Saved data entries:
────────────────────────────────────────

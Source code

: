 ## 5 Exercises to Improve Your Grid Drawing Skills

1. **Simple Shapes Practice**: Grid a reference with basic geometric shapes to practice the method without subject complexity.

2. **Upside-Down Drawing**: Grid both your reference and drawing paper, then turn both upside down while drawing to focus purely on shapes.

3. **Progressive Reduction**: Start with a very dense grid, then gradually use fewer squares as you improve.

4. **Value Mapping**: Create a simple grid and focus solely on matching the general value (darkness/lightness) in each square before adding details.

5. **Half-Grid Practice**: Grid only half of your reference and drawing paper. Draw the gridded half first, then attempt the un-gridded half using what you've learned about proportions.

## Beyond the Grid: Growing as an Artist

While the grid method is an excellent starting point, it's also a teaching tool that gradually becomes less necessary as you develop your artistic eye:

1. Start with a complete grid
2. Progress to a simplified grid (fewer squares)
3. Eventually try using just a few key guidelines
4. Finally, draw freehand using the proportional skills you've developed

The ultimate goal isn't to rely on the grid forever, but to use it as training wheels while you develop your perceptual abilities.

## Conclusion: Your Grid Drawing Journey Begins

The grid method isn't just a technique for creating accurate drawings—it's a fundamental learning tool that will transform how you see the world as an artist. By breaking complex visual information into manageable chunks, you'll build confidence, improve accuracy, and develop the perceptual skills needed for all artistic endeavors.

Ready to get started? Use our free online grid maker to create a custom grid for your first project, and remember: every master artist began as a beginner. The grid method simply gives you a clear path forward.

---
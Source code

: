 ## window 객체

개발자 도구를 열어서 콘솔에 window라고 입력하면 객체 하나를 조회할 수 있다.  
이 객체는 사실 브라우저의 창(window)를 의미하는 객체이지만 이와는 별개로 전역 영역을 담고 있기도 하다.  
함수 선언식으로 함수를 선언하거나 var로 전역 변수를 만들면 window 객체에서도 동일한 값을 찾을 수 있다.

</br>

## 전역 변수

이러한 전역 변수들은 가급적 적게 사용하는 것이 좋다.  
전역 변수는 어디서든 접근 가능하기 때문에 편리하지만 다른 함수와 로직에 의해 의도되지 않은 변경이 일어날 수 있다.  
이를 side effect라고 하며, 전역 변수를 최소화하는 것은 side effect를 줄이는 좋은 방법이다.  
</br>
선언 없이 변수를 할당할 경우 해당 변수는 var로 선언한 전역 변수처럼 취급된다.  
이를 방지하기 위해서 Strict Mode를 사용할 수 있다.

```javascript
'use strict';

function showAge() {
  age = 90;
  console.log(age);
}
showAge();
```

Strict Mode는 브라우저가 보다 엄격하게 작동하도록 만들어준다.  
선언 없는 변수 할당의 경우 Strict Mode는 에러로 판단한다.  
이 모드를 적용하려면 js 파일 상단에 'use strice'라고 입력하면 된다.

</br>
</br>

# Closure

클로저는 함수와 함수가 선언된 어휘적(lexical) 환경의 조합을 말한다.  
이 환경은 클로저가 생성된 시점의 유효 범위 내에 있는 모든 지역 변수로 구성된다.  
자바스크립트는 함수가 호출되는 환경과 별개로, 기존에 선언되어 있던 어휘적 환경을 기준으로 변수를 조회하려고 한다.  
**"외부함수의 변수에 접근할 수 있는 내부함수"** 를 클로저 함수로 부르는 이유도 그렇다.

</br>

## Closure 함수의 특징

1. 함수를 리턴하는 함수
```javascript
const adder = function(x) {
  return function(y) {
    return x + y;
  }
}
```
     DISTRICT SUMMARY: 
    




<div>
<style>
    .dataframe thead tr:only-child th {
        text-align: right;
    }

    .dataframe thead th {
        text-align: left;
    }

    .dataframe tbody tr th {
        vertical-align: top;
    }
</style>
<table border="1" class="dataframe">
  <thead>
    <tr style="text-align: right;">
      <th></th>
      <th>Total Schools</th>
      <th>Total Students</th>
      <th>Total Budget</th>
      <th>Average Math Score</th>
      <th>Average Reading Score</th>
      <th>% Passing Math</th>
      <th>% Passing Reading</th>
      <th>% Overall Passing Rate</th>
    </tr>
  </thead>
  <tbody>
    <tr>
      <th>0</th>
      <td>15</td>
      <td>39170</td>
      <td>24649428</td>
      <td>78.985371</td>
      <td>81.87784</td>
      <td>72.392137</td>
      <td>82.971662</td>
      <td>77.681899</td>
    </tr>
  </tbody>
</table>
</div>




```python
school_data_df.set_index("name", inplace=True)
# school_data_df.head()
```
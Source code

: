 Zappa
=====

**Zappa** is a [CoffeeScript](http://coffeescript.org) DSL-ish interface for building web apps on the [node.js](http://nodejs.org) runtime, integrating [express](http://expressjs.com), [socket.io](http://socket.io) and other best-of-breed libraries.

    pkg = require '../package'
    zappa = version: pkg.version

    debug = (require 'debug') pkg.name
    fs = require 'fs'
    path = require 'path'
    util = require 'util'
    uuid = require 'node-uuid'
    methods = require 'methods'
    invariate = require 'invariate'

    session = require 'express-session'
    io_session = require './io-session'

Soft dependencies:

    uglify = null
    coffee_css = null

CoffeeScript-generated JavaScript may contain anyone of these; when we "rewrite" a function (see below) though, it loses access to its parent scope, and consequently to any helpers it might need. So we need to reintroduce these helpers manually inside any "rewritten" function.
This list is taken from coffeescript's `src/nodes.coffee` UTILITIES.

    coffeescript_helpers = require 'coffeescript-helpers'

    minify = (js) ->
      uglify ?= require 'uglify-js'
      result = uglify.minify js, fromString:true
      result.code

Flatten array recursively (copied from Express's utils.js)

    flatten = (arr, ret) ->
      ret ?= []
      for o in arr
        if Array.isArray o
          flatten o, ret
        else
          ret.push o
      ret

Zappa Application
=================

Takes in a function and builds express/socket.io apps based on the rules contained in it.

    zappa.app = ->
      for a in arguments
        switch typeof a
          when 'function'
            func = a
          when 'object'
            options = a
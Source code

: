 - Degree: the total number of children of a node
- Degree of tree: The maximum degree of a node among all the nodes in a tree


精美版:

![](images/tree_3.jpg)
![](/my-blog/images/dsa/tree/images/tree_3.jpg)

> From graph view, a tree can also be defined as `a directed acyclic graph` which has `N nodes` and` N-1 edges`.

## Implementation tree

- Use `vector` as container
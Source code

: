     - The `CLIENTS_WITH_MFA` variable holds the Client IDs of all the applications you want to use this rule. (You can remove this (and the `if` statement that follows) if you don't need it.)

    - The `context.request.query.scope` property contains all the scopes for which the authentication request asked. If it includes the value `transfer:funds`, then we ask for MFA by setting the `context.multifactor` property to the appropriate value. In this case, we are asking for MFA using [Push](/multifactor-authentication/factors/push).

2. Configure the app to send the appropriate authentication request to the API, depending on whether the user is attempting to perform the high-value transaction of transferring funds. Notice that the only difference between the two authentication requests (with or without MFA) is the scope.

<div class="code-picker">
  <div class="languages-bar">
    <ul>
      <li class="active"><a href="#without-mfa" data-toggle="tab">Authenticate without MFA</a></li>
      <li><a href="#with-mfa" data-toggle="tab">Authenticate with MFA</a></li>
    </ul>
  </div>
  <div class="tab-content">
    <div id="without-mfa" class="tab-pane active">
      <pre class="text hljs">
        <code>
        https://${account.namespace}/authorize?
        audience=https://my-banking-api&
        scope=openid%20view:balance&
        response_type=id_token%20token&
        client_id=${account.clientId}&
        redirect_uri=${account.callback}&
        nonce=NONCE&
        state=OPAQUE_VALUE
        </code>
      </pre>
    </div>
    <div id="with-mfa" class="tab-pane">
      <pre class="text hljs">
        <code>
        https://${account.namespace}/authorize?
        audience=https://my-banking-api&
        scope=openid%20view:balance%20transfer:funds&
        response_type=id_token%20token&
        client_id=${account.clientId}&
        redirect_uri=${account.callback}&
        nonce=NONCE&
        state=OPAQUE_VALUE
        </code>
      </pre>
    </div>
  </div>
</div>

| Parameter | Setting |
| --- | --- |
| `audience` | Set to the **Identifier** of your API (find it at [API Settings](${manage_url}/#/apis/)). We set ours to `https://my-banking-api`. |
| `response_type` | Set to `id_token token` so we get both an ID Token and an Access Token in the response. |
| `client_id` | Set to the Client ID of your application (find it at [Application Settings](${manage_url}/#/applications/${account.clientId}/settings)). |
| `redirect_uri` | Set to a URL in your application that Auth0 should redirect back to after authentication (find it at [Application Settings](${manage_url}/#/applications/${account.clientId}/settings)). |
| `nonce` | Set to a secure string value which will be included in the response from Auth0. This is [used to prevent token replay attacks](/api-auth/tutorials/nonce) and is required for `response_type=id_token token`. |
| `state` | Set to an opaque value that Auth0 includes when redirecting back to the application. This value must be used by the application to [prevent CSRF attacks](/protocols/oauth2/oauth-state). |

────────────────────────────────────────

Instructions for the task - Using the records above, copy word for word the line with "tbody tr th", the line with "<th>Total Students</th>", and every line between them.

Task result -
    .dataframe tbody tr th {
        vertical-align: top;
    }
</style>
<table border="1" class="dataframe">
  <thead>
    <tr style="text-align: right;">
      <th></th>
      <th>Total Schools</th>
      <th>Total Students</th>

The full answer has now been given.